**TASK:**
Could you reproduce every entry as it stands, leaving the pictures behind?

(Collected data)
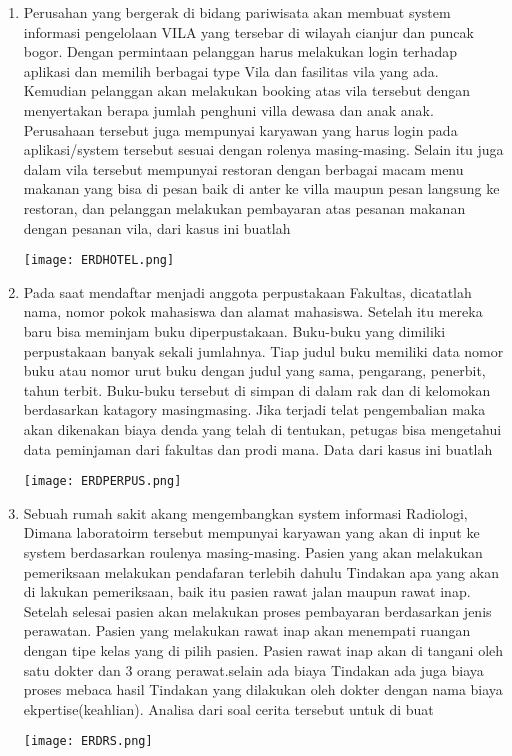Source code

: \documentclass[12pt,a4paper]{article}
\begin{document}
\begin{enumerate}
      \item Perusahan yang bergerak di bidang pariwisata akan membuat system informasi
        pengelolaan VILA yang tersebar di wilayah cianjur dan puncak bogor. Dengan permintaan
        pelanggan harus melakukan login terhadap aplikasi dan memilih berbagai type Vila dan
        fasilitas vila yang ada. Kemudian pelanggan akan melakukan booking atas vila tersebut
        dengan menyertakan berapa jumlah penghuni villa dewasa dan anak anak. Perusahaan
        tersebut juga mempunyai karyawan yang harus login pada aplikasi/system tersebut sesuai
        dengan rolenya masing-masing. Selain itu juga dalam vila tersebut mempunyai restoran
        dengan berbagai macam menu makanan yang bisa di pesan baik di anter ke villa maupun
        pesan langsung ke restoran, dan pelanggan melakukan pembayaran atas pesanan makanan
        dengan pesanan vila, dari kasus ini buatlah
        \begin{center}
          \texttt{[image: ERDHOTEL.png]}
        \end{center}

      \item Pada saat mendaftar menjadi anggota perpustakaan Fakultas, dicatatlah nama, nomor pokok
        mahasiswa dan alamat mahasiswa. Setelah itu mereka baru bisa meminjam buku diperpustakaan.
        Buku-buku yang dimiliki perpustakaan banyak sekali jumlahnya. Tiap judul buku memiliki data
        nomor buku atau nomor urut buku dengan judul yang sama, pengarang, penerbit, tahun terbit.
        Buku-buku tersebut di simpan di dalam rak dan di kelomokan berdasarkan katagory masingmasing. Jika terjadi telat pengembalian maka akan dikenakan biaya denda yang telah di tentukan,
        petugas bisa mengetahui data peminjaman dari fakultas dan prodi mana. Data dari kasus ini
        buatlah
        \begin{center}
          \texttt{[image: ERDPERPUS.png]}
        \end{center}

      \item Sebuah rumah sakit akang mengembangkan system informasi Radiologi, Dimana
        laboratoirm tersebut mempunyai karyawan yang akan di input ke system berdasarkan
        roulenya masing-masing. Pasien yang akan melakukan pemeriksaan melakukan
        pendafaran terlebih dahulu Tindakan apa yang akan di lakukan pemeriksaan, baik itu
        pasien rawat jalan maupun rawat inap. Setelah selesai pasien akan melakukan proses
        pembayaran berdasarkan jenis perawatan. Pasien yang melakukan rawat inap akan
        menempati ruangan dengan tipe kelas yang di pilih pasien. Pasien rawat inap akan di
        tangani oleh satu dokter dan 3 orang perawat.selain ada biaya Tindakan ada juga biaya
        proses mebaca hasil Tindakan yang dilakukan oleh dokter dengan nama biaya
        ekpertise(keahlian). Analisa dari soal cerita tersebut untuk di buat
        \begin{center}
          \texttt{[image: ERDRS.png]}
        \end{center}


\end{enumerate}
\end{document}
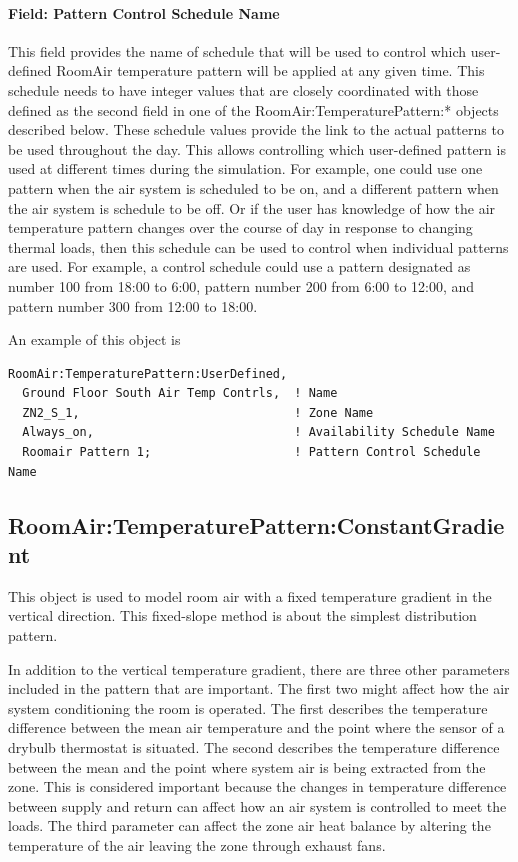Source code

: \paragraph{Field: Pattern Control Schedule Name}\label{field-pattern-control-schedule-name}

This field provides the name of schedule that will be used to control which user-defined RoomAir temperature pattern will be applied at any given time. This schedule needs to have integer values that are closely coordinated with those defined as the second field in one of the RoomAir:TemperaturePattern:* objects described below. These schedule values provide the link to the actual patterns to be used throughout the day. This allows controlling which user-defined pattern is used at different times during the simulation. For example, one could use one pattern when the air system is scheduled to be on, and a different pattern when the air system is schedule to be off. Or if the user has knowledge of how the air temperature pattern changes over the course of day in response to changing thermal loads, then this schedule can be used to control when individual patterns are used. For example, a control schedule could use a pattern designated as number 100 from 18:00 to 6:00, pattern number 200 from 6:00 to 12:00, and pattern number 300 from 12:00 to 18:00.

An example of this object is

\begin{lstlisting}
RoomAir:TemperaturePattern:UserDefined,
  Ground Floor South Air Temp Contrls,  ! Name
  ZN2_S_1,                              ! Zone Name
  Always_on,                            ! Availability Schedule Name
  Roomair Pattern 1;                    ! Pattern Control Schedule Name
\end{lstlisting}

\subsection{RoomAir:TemperaturePattern:ConstantGradient}\label{roomairtemperaturepatternconstantgradient}

This object is used to model room air with a fixed temperature gradient in the vertical direction. This fixed-slope method is about the simplest distribution pattern.

In addition to the vertical temperature gradient, there are three other parameters included in the pattern that are important. The first two might affect how the air system conditioning the room is operated. The first describes the temperature difference between the mean air temperature and the point where the sensor of a drybulb thermostat is situated. The second describes the temperature difference between the mean and the point where system air is being extracted from the zone. This is considered important because the changes in temperature difference between supply and return can affect how an air system is controlled to meet the loads. The third parameter can affect the zone air heat balance by altering the temperature of the air leaving the zone through exhaust fans.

**YOUR SOLUTION:**
Source code

: \documentclass[12pt,a4paper]{article}
\begin{document}
\begin{enumerate}
      \item Perusahan yang bergerak di bidang pariwisata akan membuat system informasi
        pengelolaan VILA yang tersebar di wilayah cianjur dan puncak bogor. Dengan permintaan
        pelanggan harus melakukan login terhadap aplikasi dan memilih berbagai type Vila dan
        fasilitas vila yang ada. Kemudian pelanggan akan melakukan booking atas vila tersebut
        dengan menyertakan berapa jumlah penghuni villa dewasa dan anak anak. Perusahaan
        tersebut juga mempunyai karyawan yang harus login pada aplikasi/system tersebut sesuai
        dengan rolenya masing-masing. Selain itu juga dalam vila tersebut mempunyai restoran
        dengan berbagai macam menu makanan yang bisa di pesan baik di anter ke villa maupun
        pesan langsung ke restoran, dan pelanggan melakukan pembayaran atas pesanan makanan
        dengan pesanan vila, dari kasus ini buatlah
        \begin{center}
          \texttt{[image: ERDHOTEL.png]}
        \end{center}

      \item Pada saat mendaftar menjadi anggota perpustakaan Fakultas, dicatatlah nama, nomor pokok
        mahasiswa dan alamat mahasiswa. Setelah itu mereka baru bisa meminjam buku diperpustakaan.
        Buku-buku yang dimiliki perpustakaan banyak sekali jumlahnya. Tiap judul buku memiliki data
        nomor buku atau nomor urut buku dengan judul yang sama, pengarang, penerbit, tahun terbit.
        Buku-buku tersebut di simpan di dalam rak dan di kelomokan berdasarkan katagory masingmasing. Jika terjadi telat pengembalian maka akan dikenakan biaya denda yang telah di tentukan,
        petugas bisa mengetahui data peminjaman dari fakultas dan prodi mana. Data dari kasus ini
        buatlah
        \begin{center}
          \texttt{[image: ERDPERPUS.png]}
        \end{center}

      \item Sebuah rumah sakit akang mengembangkan system informasi Radiologi, Dimana
        laboratoirm tersebut mempunyai karyawan yang akan di input ke system berdasarkan
        roulenya masing-masing. Pasien yang akan melakukan pemeriksaan melakukan
        pendafaran terlebih dahulu Tindakan apa yang akan di lakukan pemeriksaan, baik itu
        pasien rawat jalan maupun rawat inap. Setelah selesai pasien akan melakukan proses
        pembayaran berdasarkan jenis perawatan. Pasien yang melakukan rawat inap akan
        menempati ruangan dengan tipe kelas yang di pilih pasien. Pasien rawat inap akan di
        tangani oleh satu dokter dan 3 orang perawat.selain ada biaya Tindakan ada juga biaya
        proses mebaca hasil Tindakan yang dilakukan oleh dokter dengan nama biaya
        ekpertise(keahlian). Analisa dari soal cerita tersebut untuk di buat
        \begin{center}
          \texttt{[image: ERDRS.png]}
        \end{center}


\end{enumerate}
\end{document}
Source code

: \paragraph{Field: Pattern Control Schedule Name}\label{field-pattern-control-schedule-name}

This field provides the name of schedule that will be used to control which user-defined RoomAir temperature pattern will be applied at any given time. This schedule needs to have integer values that are closely coordinated with those defined as the second field in one of the RoomAir:TemperaturePattern:* objects described below. These schedule values provide the link to the actual patterns to be used throughout the day. This allows controlling which user-defined pattern is used at different times during the simulation. For example, one could use one pattern when the air system is scheduled to be on, and a different pattern when the air system is schedule to be off. Or if the user has knowledge of how the air temperature pattern changes over the course of day in response to changing thermal loads, then this schedule can be used to control when individual patterns are used. For example, a control schedule could use a pattern designated as number 100 from 18:00 to 6:00, pattern number 200 from 6:00 to 12:00, and pattern number 300 from 12:00 to 18:00.

An example of this object is

\begin{lstlisting}
RoomAir:TemperaturePattern:UserDefined,
  Ground Floor South Air Temp Contrls,  ! Name
  ZN2_S_1,                              ! Zone Name
  Always_on,                            ! Availability Schedule Name
  Roomair Pattern 1;                    ! Pattern Control Schedule Name
\end{lstlisting}

\subsection{RoomAir:TemperaturePattern:ConstantGradient}\label{roomairtemperaturepatternconstantgradient}

This object is used to model room air with a fixed temperature gradient in the vertical direction. This fixed-slope method is about the simplest distribution pattern.

In addition to the vertical temperature gradient, there are three other parameters included in the pattern that are important. The first two might affect how the air system conditioning the room is operated. The first describes the temperature difference between the mean air temperature and the point where the sensor of a drybulb thermostat is situated. The second describes the temperature difference between the mean and the point where system air is being extracted from the zone. This is considered important because the changes in temperature difference between supply and return can affect how an air system is controlled to meet the loads. The third parameter can affect the zone air heat balance by altering the temperature of the air leaving the zone through exhaust fans.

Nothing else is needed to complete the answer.